Waste Disposal in Florida

Trash talk: Private and public garbage haulers face off in Southeast Florida

Mike Vogel | 1/10/2012
Miramar trash bin
After becoming dissatisfied with the county process, Miramar decided to award its own contract for disposing of its garbage. [Photo: Bruce Yarock]

Going back a quarter-century, a topic much in the news was what to do with America's garbage. Experts warned of a national disposal crisis with landfill space doomed to run out. A trash-hauling barge from New York traveling the coast looking for a place to dump its load highlighted the issue. Against that backdrop, Broward County and most of its municipalities came up with a grand plan. Waste Management and Wheelabrator, which Waste Management later acquired, won contracts to send most of the garbage to waste-to-energy plants they would build and the rest to landfills.
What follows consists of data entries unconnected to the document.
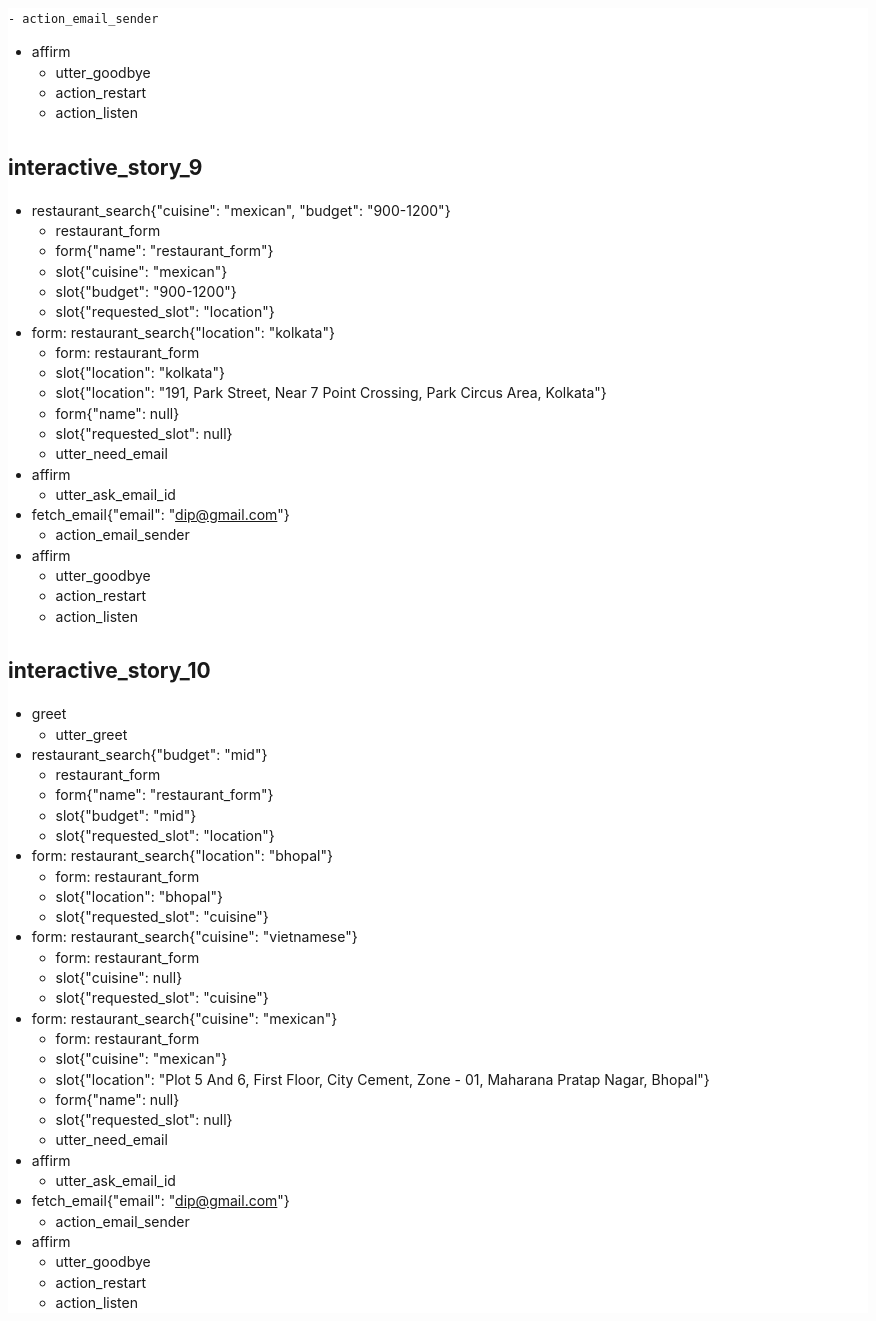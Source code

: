     - action_email_sender
* affirm
    - utter_goodbye
    - action_restart
    - action_listen

## interactive_story_9
* restaurant_search{"cuisine": "mexican", "budget": "900-1200"}
    - restaurant_form
    - form{"name": "restaurant_form"}
    - slot{"cuisine": "mexican"}
    - slot{"budget": "900-1200"}
    - slot{"requested_slot": "location"}
* form: restaurant_search{"location": "kolkata"}
    - form: restaurant_form
    - slot{"location": "kolkata"}
    - slot{"location": "191, Park Street, Near 7 Point Crossing, Park Circus Area, Kolkata"}
    - form{"name": null}
    - slot{"requested_slot": null}
    - utter_need_email
* affirm
    - utter_ask_email_id
* fetch_email{"email": "dip@gmail.com"}
    - action_email_sender
* affirm
    - utter_goodbye
    - action_restart
    - action_listen

## interactive_story_10
* greet
    - utter_greet
* restaurant_search{"budget": "mid"}
    - restaurant_form
    - form{"name": "restaurant_form"}
    - slot{"budget": "mid"}
    - slot{"requested_slot": "location"}
* form: restaurant_search{"location": "bhopal"}
    - form: restaurant_form
    - slot{"location": "bhopal"}
    - slot{"requested_slot": "cuisine"}
* form: restaurant_search{"cuisine": "vietnamese"}
    - form: restaurant_form
    - slot{"cuisine": null}
    - slot{"requested_slot": "cuisine"}
* form: restaurant_search{"cuisine": "mexican"}
    - form: restaurant_form
    - slot{"cuisine": "mexican"}
    - slot{"location": "Plot 5 And 6, First Floor, City Cement, Zone - 01, Maharana Pratap Nagar, Bhopal"}
    - form{"name": null}
    - slot{"requested_slot": null}
    - utter_need_email
* affirm
    - utter_ask_email_id
* fetch_email{"email": "dip@gmail.com"}
    - action_email_sender
* affirm
    - utter_goodbye
    - action_restart
    - action_listen

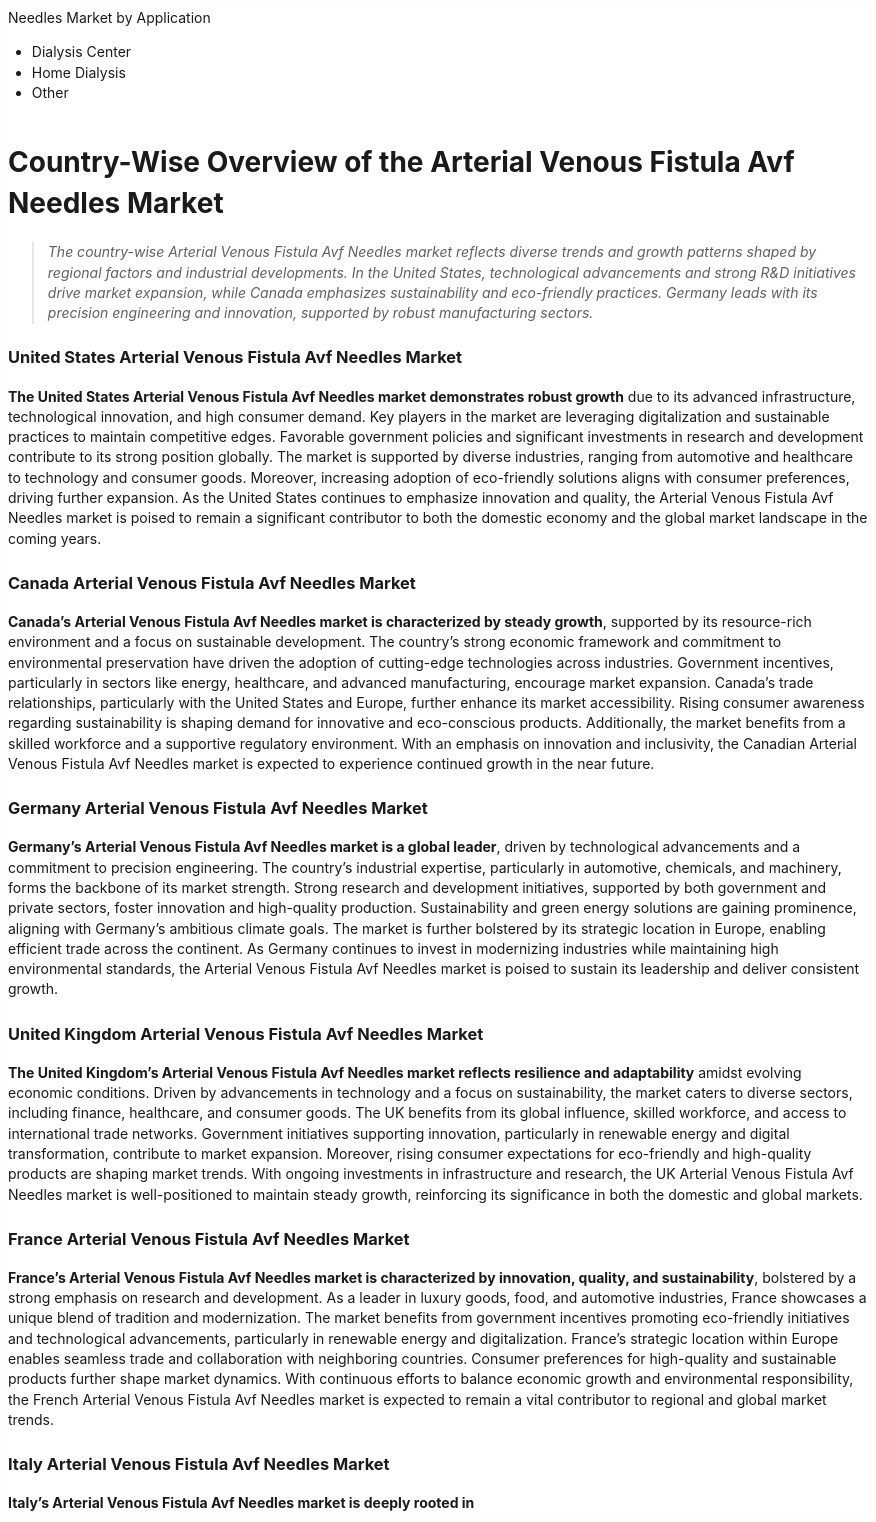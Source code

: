Needles Market by Application</h3><ul><li>Dialysis Center</li><li>Home Dialysis</li><li>Other</li></ul><h1><span class="">Country-Wise Overview of the Arterial Venous Fistula Avf Needles Market<br /></span></h1><blockquote><p><em><span class="">The country-wise Arterial Venous Fistula Avf Needles market reflects diverse trends and growth patterns shaped by regional factors and industrial developments. In the United States, technological advancements and strong R&amp;D initiatives drive market expansion, while Canada emphasizes sustainability and eco-friendly practices. Germany leads with its precision engineering and innovation, supported by robust manufacturing sectors.</span></em></p></blockquote><h3><strong>United States Arterial Venous Fistula Avf Needles Market</strong></h3><p><strong>The United States Arterial Venous Fistula Avf Needles market demonstrates robust growth</strong> due to its advanced infrastructure, technological innovation, and high consumer demand. Key players in the market are leveraging digitalization and sustainable practices to maintain competitive edges. Favorable government policies and significant investments in research and development contribute to its strong position globally. The market is supported by diverse industries, ranging from automotive and healthcare to technology and consumer goods. Moreover, increasing adoption of eco-friendly solutions aligns with consumer preferences, driving further expansion. As the United States continues to emphasize innovation and quality, the Arterial Venous Fistula Avf Needles market is poised to remain a significant contributor to both the domestic economy and the global market landscape in the coming years.</p><h3><strong>Canada Arterial Venous Fistula Avf Needles Market</strong></h3><p><strong>Canada&rsquo;s Arterial Venous Fistula Avf Needles market is characterized by steady growth</strong>, supported by its resource-rich environment and a focus on sustainable development. The country&rsquo;s strong economic framework and commitment to environmental preservation have driven the adoption of cutting-edge technologies across industries. Government incentives, particularly in sectors like energy, healthcare, and advanced manufacturing, encourage market expansion. Canada&rsquo;s trade relationships, particularly with the United States and Europe, further enhance its market accessibility. Rising consumer awareness regarding sustainability is shaping demand for innovative and eco-conscious products. Additionally, the market benefits from a skilled workforce and a supportive regulatory environment. With an emphasis on innovation and inclusivity, the Canadian Arterial Venous Fistula Avf Needles market is expected to experience continued growth in the near future.</p><h3><strong>Germany Arterial Venous Fistula Avf Needles Market</strong></h3><p><strong>Germany&rsquo;s Arterial Venous Fistula Avf Needles market is a global leader</strong>, driven by technological advancements and a commitment to precision engineering. The country&rsquo;s industrial expertise, particularly in automotive, chemicals, and machinery, forms the backbone of its market strength. Strong research and development initiatives, supported by both government and private sectors, foster innovation and high-quality production. Sustainability and green energy solutions are gaining prominence, aligning with Germany&rsquo;s ambitious climate goals. The market is further bolstered by its strategic location in Europe, enabling efficient trade across the continent. As Germany continues to invest in modernizing industries while maintaining high environmental standards, the Arterial Venous Fistula Avf Needles market is poised to sustain its leadership and deliver consistent growth.</p><h3><strong>United Kingdom Arterial Venous Fistula Avf Needles Market</strong></h3><p><strong>The United Kingdom&rsquo;s Arterial Venous Fistula Avf Needles market reflects resilience and adaptability</strong> amidst evolving economic conditions. Driven by advancements in technology and a focus on sustainability, the market caters to diverse sectors, including finance, healthcare, and consumer goods. The UK benefits from its global influence, skilled workforce, and access to international trade networks. Government initiatives supporting innovation, particularly in renewable energy and digital transformation, contribute to market expansion. Moreover, rising consumer expectations for eco-friendly and high-quality products are shaping market trends. With ongoing investments in infrastructure and research, the UK Arterial Venous Fistula Avf Needles market is well-positioned to maintain steady growth, reinforcing its significance in both the domestic and global markets.</p><h3><strong>France Arterial Venous Fistula Avf Needles Market</strong></h3><p><strong>France&rsquo;s Arterial Venous Fistula Avf Needles market is characterized by innovation, quality, and sustainability</strong>, bolstered by a strong emphasis on research and development. As a leader in luxury goods, food, and automotive industries, France showcases a unique blend of tradition and modernization. The market benefits from government incentives promoting eco-friendly initiatives and technological advancements, particularly in renewable energy and digitalization. France&rsquo;s strategic location within Europe enables seamless trade and collaboration with neighboring countries. Consumer preferences for high-quality and sustainable products further shape market dynamics. With continuous efforts to balance economic growth and environmental responsibility, the French Arterial Venous Fistula Avf Needles market is expected to remain a vital contributor to regional and global market trends.</p><h3><strong>Italy Arterial Venous Fistula Avf Needles Market</strong></h3><p><strong>Italy&rsquo;s Arterial Venous Fistula Avf Needles market is deeply rooted in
To cover their investment, they got a 20-year lock on the garbage — about 1 million tons per year at prices that reached the $90s per ton but generally ranged from the mid-$50s to mid-$60s per ton.

Now that the 20-year clock has run out, Waste Management and a joint venture of prominent Broward developer and businessman Ron Bergeron and Sun Recycling, an affiliate of Lantana-based Southern Waste Systems, have been fighting over who gets the next long-term deal. Each is politically connected; each says its offer is superior; and their arguments are intricate. "There's going to be a new pathway," says Philip T. Medico Jr., a Sun Bergeron representative.

Miramar, a city of 122,000, decided to begin its own negotiations after becoming dissatisfied with a tortuous county process for picking a winner and put out its own request for proposals onto which other cities can piggyback. Miramar set a late November deadline for best and final offers. Now, other cities will have to make choices. "They have a lot of things they need to decide upon," says Bill Roberts, Wheelabrator's vice president of operations. "We want to continue to do business with these communities."

Cities will see their per-ton disposal charges fall. How much of the savings they pass on to homeowners and businesses is another question.